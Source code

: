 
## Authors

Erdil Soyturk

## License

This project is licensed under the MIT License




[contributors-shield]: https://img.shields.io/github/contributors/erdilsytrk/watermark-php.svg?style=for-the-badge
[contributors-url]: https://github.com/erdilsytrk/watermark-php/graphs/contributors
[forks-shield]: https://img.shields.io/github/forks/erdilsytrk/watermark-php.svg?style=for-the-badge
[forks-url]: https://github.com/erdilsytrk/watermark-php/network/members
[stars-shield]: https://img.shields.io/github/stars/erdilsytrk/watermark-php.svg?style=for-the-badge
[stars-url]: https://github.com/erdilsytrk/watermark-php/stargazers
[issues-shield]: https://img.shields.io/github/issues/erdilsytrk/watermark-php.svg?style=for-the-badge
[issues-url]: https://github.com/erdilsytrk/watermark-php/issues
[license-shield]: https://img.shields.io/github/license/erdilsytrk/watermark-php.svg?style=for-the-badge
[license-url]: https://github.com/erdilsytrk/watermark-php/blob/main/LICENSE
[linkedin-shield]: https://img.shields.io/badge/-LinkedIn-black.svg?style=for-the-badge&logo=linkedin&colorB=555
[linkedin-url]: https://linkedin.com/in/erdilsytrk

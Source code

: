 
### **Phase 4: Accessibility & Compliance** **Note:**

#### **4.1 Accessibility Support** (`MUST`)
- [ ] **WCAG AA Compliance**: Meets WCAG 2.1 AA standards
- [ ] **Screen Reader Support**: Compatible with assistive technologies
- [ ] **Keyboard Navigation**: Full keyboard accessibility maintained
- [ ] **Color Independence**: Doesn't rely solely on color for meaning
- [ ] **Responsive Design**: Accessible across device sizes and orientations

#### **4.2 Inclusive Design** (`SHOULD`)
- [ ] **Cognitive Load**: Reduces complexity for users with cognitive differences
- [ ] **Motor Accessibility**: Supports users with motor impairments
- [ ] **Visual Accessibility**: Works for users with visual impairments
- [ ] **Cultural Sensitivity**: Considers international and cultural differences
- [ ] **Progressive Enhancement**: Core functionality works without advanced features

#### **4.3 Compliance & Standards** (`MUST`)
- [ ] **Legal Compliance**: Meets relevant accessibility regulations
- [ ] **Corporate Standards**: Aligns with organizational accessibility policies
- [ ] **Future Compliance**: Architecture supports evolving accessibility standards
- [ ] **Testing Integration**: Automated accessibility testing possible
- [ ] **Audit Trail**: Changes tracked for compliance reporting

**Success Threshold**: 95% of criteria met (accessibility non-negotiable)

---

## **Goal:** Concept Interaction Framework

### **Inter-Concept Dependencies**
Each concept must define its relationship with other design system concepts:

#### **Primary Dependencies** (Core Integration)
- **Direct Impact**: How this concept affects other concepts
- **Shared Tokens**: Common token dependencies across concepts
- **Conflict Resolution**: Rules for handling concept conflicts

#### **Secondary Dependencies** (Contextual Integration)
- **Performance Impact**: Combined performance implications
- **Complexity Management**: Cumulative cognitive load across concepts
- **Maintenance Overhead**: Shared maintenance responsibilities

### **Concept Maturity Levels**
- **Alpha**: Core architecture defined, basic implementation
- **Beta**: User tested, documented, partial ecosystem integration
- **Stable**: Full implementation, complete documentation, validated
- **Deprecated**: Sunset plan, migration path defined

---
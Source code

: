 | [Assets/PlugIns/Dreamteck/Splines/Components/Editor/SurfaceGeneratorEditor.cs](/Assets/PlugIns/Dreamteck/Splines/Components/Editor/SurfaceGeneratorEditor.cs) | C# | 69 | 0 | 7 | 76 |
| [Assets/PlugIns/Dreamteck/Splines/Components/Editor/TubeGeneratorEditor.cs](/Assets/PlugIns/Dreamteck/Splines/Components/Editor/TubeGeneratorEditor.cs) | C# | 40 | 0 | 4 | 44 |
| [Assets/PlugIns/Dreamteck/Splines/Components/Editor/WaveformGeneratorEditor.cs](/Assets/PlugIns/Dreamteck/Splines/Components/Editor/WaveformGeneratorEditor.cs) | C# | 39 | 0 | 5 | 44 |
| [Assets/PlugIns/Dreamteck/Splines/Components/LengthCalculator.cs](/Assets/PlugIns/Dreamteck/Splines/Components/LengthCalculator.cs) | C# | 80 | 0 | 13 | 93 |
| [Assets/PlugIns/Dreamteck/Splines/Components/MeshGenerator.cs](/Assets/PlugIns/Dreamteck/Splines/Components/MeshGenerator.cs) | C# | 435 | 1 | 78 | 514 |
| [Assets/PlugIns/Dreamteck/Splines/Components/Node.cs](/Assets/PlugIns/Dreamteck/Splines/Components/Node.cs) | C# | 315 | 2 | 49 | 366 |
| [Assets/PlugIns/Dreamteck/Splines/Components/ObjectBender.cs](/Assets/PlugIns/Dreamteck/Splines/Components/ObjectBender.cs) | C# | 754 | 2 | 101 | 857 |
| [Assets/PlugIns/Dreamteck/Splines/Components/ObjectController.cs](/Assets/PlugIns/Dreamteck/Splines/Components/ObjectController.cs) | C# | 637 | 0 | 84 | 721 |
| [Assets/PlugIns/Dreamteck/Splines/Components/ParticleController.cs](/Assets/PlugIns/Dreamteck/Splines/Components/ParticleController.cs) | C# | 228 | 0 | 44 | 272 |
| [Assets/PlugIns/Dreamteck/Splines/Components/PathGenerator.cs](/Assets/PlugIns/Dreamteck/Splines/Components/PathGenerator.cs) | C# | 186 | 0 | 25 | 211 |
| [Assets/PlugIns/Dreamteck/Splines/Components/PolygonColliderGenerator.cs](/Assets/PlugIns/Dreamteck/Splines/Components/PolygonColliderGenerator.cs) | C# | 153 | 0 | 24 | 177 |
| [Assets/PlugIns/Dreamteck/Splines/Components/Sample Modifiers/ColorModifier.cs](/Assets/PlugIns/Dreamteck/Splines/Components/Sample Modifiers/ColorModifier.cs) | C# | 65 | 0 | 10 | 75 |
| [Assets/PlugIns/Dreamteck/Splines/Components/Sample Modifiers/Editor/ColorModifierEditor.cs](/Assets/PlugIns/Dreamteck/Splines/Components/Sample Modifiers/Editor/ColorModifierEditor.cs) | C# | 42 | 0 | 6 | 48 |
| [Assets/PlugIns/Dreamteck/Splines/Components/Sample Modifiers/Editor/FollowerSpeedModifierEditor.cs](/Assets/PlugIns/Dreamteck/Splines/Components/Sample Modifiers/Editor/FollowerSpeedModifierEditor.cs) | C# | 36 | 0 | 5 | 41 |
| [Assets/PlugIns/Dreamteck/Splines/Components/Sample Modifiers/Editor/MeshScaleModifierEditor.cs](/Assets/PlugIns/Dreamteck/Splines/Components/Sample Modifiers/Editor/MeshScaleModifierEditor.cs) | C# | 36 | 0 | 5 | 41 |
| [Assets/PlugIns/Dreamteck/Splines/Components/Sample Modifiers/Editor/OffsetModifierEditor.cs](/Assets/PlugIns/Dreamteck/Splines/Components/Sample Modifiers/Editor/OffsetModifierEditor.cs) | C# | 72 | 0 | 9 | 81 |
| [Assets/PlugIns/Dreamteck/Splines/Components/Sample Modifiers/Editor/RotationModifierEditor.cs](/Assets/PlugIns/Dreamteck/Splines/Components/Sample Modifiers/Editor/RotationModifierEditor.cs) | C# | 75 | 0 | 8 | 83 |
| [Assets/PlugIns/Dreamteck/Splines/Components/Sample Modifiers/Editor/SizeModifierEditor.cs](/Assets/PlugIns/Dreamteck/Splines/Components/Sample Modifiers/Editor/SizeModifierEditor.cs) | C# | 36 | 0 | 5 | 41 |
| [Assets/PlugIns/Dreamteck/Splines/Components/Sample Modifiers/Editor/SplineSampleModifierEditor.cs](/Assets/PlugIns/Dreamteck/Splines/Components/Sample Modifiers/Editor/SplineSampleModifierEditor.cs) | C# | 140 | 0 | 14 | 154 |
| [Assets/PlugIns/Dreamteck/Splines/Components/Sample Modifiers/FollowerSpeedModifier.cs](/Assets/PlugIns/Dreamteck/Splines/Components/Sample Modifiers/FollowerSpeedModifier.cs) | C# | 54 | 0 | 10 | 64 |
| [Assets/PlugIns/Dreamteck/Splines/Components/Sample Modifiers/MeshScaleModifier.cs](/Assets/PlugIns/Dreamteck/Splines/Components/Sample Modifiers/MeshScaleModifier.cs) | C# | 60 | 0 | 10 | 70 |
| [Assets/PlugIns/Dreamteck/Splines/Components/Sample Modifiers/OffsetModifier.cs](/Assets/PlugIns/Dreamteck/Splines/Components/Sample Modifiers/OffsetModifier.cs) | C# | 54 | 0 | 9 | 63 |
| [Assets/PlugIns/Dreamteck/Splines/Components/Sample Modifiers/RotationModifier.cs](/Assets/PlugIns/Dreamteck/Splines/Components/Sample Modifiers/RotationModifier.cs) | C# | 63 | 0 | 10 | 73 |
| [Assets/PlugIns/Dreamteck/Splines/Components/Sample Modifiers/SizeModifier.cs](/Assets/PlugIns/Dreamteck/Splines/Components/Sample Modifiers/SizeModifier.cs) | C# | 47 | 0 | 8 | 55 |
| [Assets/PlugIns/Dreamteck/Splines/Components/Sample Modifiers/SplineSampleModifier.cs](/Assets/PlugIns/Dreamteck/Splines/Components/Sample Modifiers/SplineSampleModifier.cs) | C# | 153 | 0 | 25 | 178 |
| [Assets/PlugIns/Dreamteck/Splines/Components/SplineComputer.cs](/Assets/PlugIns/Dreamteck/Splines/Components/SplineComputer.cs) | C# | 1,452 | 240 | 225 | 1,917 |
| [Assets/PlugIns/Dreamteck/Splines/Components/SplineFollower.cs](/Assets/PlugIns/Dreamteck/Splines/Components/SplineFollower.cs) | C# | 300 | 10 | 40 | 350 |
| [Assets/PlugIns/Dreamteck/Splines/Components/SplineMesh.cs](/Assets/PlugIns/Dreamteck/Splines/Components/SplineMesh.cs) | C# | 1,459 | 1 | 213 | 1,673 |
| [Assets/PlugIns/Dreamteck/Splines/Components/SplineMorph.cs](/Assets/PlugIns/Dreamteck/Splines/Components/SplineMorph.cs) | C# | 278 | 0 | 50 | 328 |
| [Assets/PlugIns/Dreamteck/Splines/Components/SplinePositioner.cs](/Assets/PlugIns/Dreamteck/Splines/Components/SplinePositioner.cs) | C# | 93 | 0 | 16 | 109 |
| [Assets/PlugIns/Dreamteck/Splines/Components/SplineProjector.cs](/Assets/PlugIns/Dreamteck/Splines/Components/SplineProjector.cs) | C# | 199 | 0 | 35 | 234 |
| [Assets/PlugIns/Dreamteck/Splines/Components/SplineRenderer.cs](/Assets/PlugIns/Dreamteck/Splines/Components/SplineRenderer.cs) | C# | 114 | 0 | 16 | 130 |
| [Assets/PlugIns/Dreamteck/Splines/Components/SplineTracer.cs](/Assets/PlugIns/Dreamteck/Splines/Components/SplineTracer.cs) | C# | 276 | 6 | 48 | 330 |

Problem to solve ::
Referring to the material above, set down exactly the lines between the line with "42 | 0 | 6 | 48 |" and the line with "72 | 0 | 9 | 81 |", inclusive, and no other lines.

Exercise result ::
| [Assets/PlugIns/Dreamteck/Splines/Components/Sample Modifiers/Editor/ColorModifierEditor.cs](/Assets/PlugIns/Dreamteck/Splines/Components/Sample Modifiers/Editor/ColorModifierEditor.cs) | C# | 42 | 0 | 6 | 48 |
| [Assets/PlugIns/Dreamteck/Splines/Components/Sample Modifiers/Editor/FollowerSpeedModifierEditor.cs](/Assets/PlugIns/Dreamteck/Splines/Components/Sample Modifiers/Editor/FollowerSpeedModifierEditor.cs) | C# | 36 | 0 | 5 | 41 |
| [Assets/PlugIns/Dreamteck/Splines/Components/Sample Modifiers/Editor/MeshScaleModifierEditor.cs](/Assets/PlugIns/Dreamteck/Splines/Components/Sample Modifiers/Editor/MeshScaleModifierEditor.cs) | C# | 36 | 0 | 5 | 41 |
| [Assets/PlugIns/Dreamteck/Splines/Components/Sample Modifiers/Editor/OffsetModifierEditor.cs](/Assets/PlugIns/Dreamteck/Splines/Components/Sample Modifiers/Editor/OffsetModifierEditor.cs) | C# | 72 | 0 | 9 | 81 |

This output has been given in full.